:: Information shown ::

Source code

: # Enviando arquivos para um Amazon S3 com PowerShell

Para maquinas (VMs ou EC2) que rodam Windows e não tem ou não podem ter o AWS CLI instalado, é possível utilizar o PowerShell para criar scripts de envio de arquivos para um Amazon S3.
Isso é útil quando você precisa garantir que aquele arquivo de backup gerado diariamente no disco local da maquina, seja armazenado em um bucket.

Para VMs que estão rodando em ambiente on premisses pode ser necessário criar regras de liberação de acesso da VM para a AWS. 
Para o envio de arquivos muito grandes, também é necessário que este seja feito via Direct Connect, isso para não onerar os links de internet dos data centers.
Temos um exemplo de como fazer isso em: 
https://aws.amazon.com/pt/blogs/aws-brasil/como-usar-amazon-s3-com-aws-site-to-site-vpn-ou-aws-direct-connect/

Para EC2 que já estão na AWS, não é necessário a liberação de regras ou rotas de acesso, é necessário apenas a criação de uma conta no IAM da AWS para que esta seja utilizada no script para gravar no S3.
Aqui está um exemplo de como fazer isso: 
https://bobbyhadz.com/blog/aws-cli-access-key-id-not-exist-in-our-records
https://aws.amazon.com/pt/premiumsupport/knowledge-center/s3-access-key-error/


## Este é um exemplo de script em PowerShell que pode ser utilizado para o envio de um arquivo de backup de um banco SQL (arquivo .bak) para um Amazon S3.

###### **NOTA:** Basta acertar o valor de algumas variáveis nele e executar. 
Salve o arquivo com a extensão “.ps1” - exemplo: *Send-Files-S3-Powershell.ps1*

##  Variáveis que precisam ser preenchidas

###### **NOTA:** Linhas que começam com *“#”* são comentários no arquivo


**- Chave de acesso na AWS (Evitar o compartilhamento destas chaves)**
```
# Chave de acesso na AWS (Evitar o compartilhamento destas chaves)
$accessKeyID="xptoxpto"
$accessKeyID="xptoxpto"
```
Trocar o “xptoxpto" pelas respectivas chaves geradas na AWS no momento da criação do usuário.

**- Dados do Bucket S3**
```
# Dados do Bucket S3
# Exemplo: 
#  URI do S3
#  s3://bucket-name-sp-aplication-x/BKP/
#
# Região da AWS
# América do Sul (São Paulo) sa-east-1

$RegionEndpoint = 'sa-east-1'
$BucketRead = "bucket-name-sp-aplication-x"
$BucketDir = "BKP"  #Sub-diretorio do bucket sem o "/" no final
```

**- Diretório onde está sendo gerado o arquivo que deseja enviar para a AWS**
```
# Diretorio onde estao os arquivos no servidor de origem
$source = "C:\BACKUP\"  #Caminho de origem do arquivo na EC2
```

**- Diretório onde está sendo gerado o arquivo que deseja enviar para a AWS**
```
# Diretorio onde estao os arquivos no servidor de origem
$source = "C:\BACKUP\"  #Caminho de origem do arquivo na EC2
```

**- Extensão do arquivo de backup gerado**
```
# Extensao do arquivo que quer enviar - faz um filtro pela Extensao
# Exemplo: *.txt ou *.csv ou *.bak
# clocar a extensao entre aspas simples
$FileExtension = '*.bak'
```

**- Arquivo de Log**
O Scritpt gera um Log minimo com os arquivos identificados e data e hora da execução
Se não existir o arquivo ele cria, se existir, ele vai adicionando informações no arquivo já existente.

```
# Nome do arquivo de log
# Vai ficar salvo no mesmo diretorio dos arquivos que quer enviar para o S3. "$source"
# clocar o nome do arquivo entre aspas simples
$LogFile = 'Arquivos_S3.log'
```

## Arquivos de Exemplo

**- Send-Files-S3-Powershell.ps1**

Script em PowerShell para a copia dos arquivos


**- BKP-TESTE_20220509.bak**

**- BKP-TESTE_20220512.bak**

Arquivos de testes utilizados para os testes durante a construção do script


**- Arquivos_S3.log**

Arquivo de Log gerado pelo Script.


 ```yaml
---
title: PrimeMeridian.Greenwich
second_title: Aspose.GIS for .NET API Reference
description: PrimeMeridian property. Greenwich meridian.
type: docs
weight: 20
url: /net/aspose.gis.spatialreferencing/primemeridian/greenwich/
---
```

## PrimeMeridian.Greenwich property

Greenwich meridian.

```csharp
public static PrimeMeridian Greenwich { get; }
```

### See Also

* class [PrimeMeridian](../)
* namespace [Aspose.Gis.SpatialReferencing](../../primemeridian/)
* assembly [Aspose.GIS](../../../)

:::

What you need to do
Nothing but a number is needed: the count of lines above that contain "criar".

Answer to this task
2